Omelia del 23 Aprile 2006
II Domenica di Pasqua o della Divina Misericordia(Anno B)
I Lettura: At 4,32-35; Salmo 117;II Lettura: 1Gv 5,1-6; Vangelo: Gv 20,19-31
Le letture e il canto di introduzione della Messa hanno scaturito una grande quantità di pensieri e riflessioni. La Sacra Scrittura, in quanto Parola di Dio, suscita riflessioni così belle e profonde per cui, anche se leggiamo ogni volta lo stesso brano, ci sembra nuovo e sempre più ricco. Io vi dò ciò che è stato donato a me.
Le prime due letture, se fossero veramente messe in pratica, farebbero rinascere la Chiesa in un breve arco di tempo.
La seconda lettura è presa dalla prima lettera di S. Giovanni apostolo ed indica in modo chiaro e preciso quali sono le caratteristiche del cristiano che vuole sentirsi veramente Figlio di Dio e unito a Lui.
La prima lettura, presa dagli Atti degli apostoli, indica quali sono le caratteristiche di ogni comunità cristiana e di ogni Chiesa, sia quella particolare che quella universale. Se i pastori curassero anche queste caratteristiche, la Chiesa rinascerebbe ritrovando il suo volto luminoso e giovane, privo di rughe e ombre.

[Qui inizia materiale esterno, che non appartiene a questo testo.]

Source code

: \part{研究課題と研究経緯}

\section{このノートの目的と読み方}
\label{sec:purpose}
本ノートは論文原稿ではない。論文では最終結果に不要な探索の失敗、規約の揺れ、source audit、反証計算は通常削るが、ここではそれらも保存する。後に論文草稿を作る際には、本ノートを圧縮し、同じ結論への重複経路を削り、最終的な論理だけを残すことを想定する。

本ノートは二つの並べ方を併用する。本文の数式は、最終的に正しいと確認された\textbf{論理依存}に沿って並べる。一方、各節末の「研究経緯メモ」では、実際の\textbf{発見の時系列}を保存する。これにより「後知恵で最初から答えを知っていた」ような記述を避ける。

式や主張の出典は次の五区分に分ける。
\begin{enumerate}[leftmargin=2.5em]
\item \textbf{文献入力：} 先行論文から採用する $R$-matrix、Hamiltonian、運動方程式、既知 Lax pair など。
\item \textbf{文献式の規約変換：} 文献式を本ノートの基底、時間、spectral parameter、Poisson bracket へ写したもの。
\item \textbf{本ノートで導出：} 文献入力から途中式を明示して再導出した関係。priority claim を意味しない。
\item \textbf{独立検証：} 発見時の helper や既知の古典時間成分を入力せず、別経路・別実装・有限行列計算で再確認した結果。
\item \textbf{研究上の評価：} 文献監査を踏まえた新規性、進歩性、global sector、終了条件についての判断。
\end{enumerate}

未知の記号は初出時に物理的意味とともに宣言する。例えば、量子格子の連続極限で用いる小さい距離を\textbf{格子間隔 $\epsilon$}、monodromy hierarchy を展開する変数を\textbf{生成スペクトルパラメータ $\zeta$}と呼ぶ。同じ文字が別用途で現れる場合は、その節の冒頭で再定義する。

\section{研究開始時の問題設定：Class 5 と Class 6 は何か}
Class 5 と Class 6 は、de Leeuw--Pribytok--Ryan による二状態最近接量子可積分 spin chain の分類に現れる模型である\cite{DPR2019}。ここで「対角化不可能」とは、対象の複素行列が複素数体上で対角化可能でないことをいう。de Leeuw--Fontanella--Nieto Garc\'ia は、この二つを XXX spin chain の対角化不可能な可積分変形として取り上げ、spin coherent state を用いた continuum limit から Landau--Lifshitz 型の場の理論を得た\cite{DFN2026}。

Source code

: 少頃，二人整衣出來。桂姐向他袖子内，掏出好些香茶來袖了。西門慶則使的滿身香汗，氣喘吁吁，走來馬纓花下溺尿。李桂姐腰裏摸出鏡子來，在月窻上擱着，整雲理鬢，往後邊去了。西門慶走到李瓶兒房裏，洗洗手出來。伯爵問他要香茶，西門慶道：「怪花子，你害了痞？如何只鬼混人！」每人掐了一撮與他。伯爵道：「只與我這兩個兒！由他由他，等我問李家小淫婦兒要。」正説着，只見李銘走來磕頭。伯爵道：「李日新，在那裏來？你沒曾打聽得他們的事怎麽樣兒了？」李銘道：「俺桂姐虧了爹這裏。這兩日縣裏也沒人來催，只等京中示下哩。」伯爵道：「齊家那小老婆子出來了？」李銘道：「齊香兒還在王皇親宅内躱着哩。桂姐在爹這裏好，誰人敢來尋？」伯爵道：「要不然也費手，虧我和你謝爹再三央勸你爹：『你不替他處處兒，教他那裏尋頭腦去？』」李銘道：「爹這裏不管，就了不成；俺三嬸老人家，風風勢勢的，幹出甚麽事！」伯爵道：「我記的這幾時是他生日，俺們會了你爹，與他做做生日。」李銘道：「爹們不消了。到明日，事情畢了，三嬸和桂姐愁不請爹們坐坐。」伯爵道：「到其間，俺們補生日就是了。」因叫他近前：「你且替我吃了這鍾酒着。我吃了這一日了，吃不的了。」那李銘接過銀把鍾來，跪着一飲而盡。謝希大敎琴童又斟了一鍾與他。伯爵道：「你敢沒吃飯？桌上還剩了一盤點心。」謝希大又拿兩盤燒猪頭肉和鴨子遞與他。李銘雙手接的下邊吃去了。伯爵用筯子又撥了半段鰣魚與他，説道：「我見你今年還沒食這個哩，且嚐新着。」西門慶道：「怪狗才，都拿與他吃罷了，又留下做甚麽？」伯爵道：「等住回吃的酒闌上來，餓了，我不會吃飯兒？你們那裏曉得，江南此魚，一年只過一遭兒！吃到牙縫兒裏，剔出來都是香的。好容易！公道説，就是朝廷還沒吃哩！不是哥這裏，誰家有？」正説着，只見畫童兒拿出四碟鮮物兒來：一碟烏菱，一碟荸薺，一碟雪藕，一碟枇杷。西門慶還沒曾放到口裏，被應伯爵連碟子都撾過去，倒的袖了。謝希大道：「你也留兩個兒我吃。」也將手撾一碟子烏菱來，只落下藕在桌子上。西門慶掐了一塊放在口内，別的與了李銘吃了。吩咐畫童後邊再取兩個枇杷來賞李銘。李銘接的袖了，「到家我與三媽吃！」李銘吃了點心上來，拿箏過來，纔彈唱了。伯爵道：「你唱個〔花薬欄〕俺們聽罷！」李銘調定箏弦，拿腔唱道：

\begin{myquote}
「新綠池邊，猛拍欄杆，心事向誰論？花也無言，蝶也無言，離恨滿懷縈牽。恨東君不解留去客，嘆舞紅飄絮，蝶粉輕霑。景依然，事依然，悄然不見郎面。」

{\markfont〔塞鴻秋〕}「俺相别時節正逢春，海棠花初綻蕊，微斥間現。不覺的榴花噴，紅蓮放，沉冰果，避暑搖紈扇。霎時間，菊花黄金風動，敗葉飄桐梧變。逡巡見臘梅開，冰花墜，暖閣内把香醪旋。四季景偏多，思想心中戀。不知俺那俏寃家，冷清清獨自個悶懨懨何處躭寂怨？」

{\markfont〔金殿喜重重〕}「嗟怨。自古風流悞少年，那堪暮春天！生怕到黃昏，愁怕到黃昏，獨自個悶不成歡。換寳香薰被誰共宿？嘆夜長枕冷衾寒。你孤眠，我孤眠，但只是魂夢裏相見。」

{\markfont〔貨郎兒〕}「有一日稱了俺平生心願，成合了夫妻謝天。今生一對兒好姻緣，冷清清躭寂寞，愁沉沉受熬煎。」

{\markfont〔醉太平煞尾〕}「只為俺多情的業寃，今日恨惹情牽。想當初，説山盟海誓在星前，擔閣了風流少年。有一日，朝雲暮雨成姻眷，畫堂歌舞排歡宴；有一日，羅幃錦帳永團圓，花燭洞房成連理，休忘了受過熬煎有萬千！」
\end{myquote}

Andiamo con ordine. La prima espressione che ad alcuni può sembrare incomprensibile, ripete il grande insegnamento di Cristo secondo cui occorre unire in modo indissolubile l’amore a Dio e l’amore al prossimo. Non ci può essere solo un amore, non ci può essere chi dice di amare Dio e poi non ama il prossimo né ci può essere chi ama il prossimo ma non ama Dio. Questi due amori sono uniti e indissolubili, lo dice la parola di Dio: chi ama colui che ha generato, ama anche colui che da Lui è stato generato; chi ama Dio, ama anche i figli di Dio perché tutti i figli di Dio sono da Lui generati.
Spesso noi pastori, sacerdoti e vescovi, ci limitiamo a fare omelie che possono colpire la mente, suscitare forti emozioni ma se ci limitiamo solo a parlare dell’amore senza viverlo siamo attori e, in quanto tali, su di noi possono essere rivolte le severe parole del Cristo che ci indica come ipocriti.

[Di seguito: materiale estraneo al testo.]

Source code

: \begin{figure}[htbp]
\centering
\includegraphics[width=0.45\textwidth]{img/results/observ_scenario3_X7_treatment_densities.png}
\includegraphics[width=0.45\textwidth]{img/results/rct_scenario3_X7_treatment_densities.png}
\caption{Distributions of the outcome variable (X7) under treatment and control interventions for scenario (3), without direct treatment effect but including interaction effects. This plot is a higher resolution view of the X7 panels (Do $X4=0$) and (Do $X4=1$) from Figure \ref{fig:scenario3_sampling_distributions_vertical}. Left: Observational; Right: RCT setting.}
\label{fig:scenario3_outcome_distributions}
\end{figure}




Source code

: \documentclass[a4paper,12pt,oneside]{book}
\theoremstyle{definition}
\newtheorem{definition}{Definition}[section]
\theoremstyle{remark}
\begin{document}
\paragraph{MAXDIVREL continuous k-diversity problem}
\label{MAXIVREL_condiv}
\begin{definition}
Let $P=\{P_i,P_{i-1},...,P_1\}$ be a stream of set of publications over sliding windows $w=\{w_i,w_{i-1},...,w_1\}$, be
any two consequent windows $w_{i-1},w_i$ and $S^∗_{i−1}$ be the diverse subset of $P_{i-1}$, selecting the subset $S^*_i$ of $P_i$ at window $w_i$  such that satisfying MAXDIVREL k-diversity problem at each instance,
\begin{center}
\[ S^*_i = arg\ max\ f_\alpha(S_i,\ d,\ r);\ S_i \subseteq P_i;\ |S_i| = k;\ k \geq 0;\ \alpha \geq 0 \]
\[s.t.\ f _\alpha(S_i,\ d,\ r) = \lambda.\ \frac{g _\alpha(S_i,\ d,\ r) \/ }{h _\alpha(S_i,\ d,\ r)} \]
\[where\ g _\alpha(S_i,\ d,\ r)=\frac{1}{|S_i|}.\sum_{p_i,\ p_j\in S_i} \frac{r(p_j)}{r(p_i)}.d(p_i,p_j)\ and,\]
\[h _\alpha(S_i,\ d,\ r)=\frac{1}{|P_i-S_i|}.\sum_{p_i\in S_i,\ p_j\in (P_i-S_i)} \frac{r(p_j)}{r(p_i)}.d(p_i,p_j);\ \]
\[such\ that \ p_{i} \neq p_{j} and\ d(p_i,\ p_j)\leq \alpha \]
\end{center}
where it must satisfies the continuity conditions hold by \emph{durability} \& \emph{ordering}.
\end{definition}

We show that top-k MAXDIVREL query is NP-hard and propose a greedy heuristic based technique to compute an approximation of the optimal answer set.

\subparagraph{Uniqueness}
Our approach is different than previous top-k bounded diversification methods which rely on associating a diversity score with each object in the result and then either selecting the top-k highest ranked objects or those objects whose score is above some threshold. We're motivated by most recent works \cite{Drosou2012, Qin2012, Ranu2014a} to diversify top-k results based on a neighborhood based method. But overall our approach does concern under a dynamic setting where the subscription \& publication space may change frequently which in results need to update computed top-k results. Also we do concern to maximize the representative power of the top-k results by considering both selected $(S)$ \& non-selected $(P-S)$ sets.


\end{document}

L’ipocrita è colui che mostra ciò che non è. Se io amo veramente, non posso non amare Dio e l’uomo. Quando si ama e quando in noi c’è l’amore, e questo lo avete sentito molte volte da me, amiamo tutti, anche coloro che ci hanno fatto soffrire. Se in me non c’è l’amore, io non amo nessuno. Oggi, invece, ci si limita alle apparenze.
Miei cari, non è sufficiente compiere qualche opera di carità, accarezzare il volto dei bambini, andare nelle case dove sono ricoverati laici o sacerdoti anziani e ammalati. Questi fatti vengono riportati dalla stampa con titoli trionfalistici; “Non sappia la mano destra ciò che fa la sinistra”, questa è la vera carità. Non si deve ricercare la presenza di telecamere e fotografi per compiere atti di carità ma il modo più rispettoso per rivolgersi a chi noi doniamo veramente il nostro amore è nel silenzio e nella discrezione.

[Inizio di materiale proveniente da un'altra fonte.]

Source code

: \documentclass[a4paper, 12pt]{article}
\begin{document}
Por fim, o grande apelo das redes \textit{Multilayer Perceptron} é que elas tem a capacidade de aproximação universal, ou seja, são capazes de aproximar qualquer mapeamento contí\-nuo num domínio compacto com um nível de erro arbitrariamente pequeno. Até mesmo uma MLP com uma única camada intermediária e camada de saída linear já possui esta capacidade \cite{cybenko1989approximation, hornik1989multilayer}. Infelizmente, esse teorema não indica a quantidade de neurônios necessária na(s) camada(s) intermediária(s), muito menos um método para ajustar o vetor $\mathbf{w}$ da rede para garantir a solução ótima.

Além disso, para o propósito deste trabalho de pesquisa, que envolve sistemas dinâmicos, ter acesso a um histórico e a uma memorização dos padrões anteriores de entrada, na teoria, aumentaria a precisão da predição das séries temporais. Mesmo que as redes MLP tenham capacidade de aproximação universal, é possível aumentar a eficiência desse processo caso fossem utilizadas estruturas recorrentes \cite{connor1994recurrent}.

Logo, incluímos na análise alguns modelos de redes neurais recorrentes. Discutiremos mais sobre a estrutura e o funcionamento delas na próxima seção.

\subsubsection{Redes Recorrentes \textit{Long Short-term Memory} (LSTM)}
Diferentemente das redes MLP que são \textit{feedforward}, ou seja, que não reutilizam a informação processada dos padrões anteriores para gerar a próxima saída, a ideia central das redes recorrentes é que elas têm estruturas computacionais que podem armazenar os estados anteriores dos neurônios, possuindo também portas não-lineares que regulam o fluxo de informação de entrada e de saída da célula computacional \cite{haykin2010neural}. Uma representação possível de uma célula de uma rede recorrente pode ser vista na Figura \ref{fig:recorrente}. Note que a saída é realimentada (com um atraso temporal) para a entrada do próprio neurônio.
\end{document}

Quando c’è la grazia di Dio, dice Giovanni, tutto diventa facile; se amiamo Dio ne osserviamo i comandamenti. Rispettare i comandamenti non è un impegno facile ma dove non arriva la nostra capacità, la nostra forza e la nostra consistenza arriva la grazia di Dio.
Non possiamo rispettare i comandamenti senza la grazia di Dio.
“In questo conosciamo di amare i figli di Dio: quando amiamo Dio e osserviamo i suoi comandamenti. In questo infatti consiste l'amore di Dio, nell'osservare i suoi comandamenti; e i suoi comandamenti non sono gravosi” (1Gv 5,2-3).
Bisogna leggere sempre con estrema attenzione la Parola di Dio; chi ha la grazia di Dio può osservare tutti i comandamenti. È possibile rispettarli se siamo uniti a Dio, se ci appoggiamo alla Sua grazia e se da essa siamo rafforzati e guidati. Questo hanno fatto i santi e non sono un’eccezione nella Chiesa, ma una regola.
A coloro che si stupivano e in parte si scandalizzavano perché Giovanni Paolo II, negli anni del suo pontificato, ha innalzato agli altari tanti santi appartenenti anche alle categorie più umili, rispondiamo che, in realtà, ne ha beatificati e canonizzati pochi. Infatti, secondo la volontà di Dio, tutti siamo chiamati alla santità, anche se non dichiarata ufficialmente, ma ad una santità autentica e vissuta nel nascondimento che ci permetterà di giungere immediatamente alla gioia e alla gloria del Paradiso.
C’è sempre stata contrapposizione tra Cristo e il mondo, tra coloro che seguono Cristo e coloro che seguono il mondo. Da qui deriva ciò che avete visto e Marisa ed io abbiamo sperimentato: lotte, opposizioni, calunnie, persecuzioni, condanne verso i figli di Dio fatte da coloro che appartengono al mondo e non a Dio.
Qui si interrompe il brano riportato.